Source texts of formatted documents:
------------------------------------------------------------

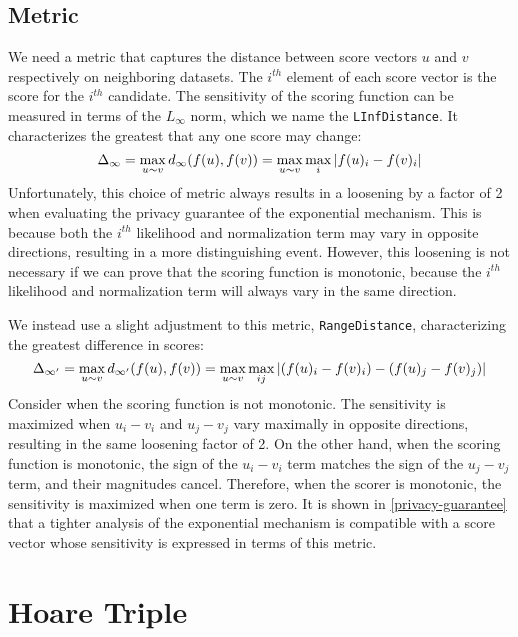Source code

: \documentclass{article}
\begin{document}
\subsection{Metric}
We need a metric that captures the distance between score vectors $u$ and $v$ respectively on neighboring datasets. 
The $i^{th}$ element of each score vector is the score for the $i^{th}$ candidate.
The sensitivity of the scoring function can be measured in terms of the $L_\infty$ norm, which we name the \texttt{LInfDistance}. 
It characterizes the greatest that any one score may change:
\begin{equation}
    \Delta_{\infty} = \max_{u \sim v} d_{\infty}(f(u), f(v)) = \max\limits_{u \sim v} \max\limits_{i} \abs{f(u)_i - f(v)_i}
\end{equation}
Unfortunately, this choice of metric always results in a loosening by a factor of 2 when evaluating the privacy guarantee of the exponential mechanism.
This is because both the $i^{th}$ likelihood and normalization term may vary in opposite directions, resulting in a more distinguishing event.
However, this loosening is not necessary if we can prove that the scoring function is monotonic, because the $i^{th}$ likelihood and normalization term will always vary in the same direction.

We instead use a slight adjustment to this metric, \texttt{RangeDistance}, characterizing the greatest difference in scores:
\begin{equation}
    \Delta_{\infty'} = \max_{u \sim v} d_{\infty'}(f(u), f(v)) = \max\limits_{u \sim v} \max\limits_{ij} \abs{(f(u)_i - f(v)_i) - (f(u)_j - f(v)_j)}
\end{equation}
Consider when the scoring function is not monotonic.
The sensitivity is maximized when $u_i - v_i$ and $u_j - v_j$ vary maximally in opposite directions, resulting in the same loosening factor of 2.
On the other hand, when the scoring function is monotonic, the sign of the $u_i - v_i$ term matches the sign of the $u_j - v_j$ term,
and their magnitudes cancel.
Therefore, when the scorer is monotonic, the sensitivity is maximized when one term is zero. 
It is shown in \ref{privacy-guarantee} that a tighter analysis of the exponential mechanism is compatible with a score vector whose sensitivity is expressed in terms of this metric.



\section{Hoare Triple}
\end{document}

------------------------------------------------------------

■ **TASK**: Without including any pictures, output each entry above exactly as it appears.

■ **RESULT OF THE EXERCISE**:
Source code

: \documentclass{article}
\begin{document}
\subsection{Metric}
We need a metric that captures the distance between score vectors $u$ and $v$ respectively on neighboring datasets. 
The $i^{th}$ element of each score vector is the score for the $i^{th}$ candidate.
The sensitivity of the scoring function can be measured in terms of the $L_\infty$ norm, which we name the \texttt{LInfDistance}. 
It characterizes the greatest that any one score may change:
\begin{equation}
    \Delta_{\infty} = \max_{u \sim v} d_{\infty}(f(u), f(v)) = \max\limits_{u \sim v} \max\limits_{i} \abs{f(u)_i - f(v)_i}
\end{equation}
Unfortunately, this choice of metric always results in a loosening by a factor of 2 when evaluating the privacy guarantee of the exponential mechanism.
This is because both the $i^{th}$ likelihood and normalization term may vary in opposite directions, resulting in a more distinguishing event.
However, this loosening is not necessary if we can prove that the scoring function is monotonic, because the $i^{th}$ likelihood and normalization term will always vary in the same direction.

We instead use a slight adjustment to this metric, \texttt{RangeDistance}, characterizing the greatest difference in scores:
\begin{equation}
    \Delta_{\infty'} = \max_{u \sim v} d_{\infty'}(f(u), f(v)) = \max\limits_{u \sim v} \max\limits_{ij} \abs{(f(u)_i - f(v)_i) - (f(u)_j - f(v)_j)}
\end{equation}
Consider when the scoring function is not monotonic.
The sensitivity is maximized when $u_i - v_i$ and $u_j - v_j$ vary maximally in opposite directions, resulting in the same loosening factor of 2.
On the other hand, when the scoring function is monotonic, the sign of the $u_i - v_i$ term matches the sign of the $u_j - v_j$ term,
and their magnitudes cancel.
Therefore, when the scorer is monotonic, the sensitivity is maximized when one term is zero. 
It is shown in \ref{privacy-guarantee} that a tighter analysis of the exponential mechanism is compatible with a score vector whose sensitivity is expressed in terms of this metric.



\section{Hoare Triple}
\end{document}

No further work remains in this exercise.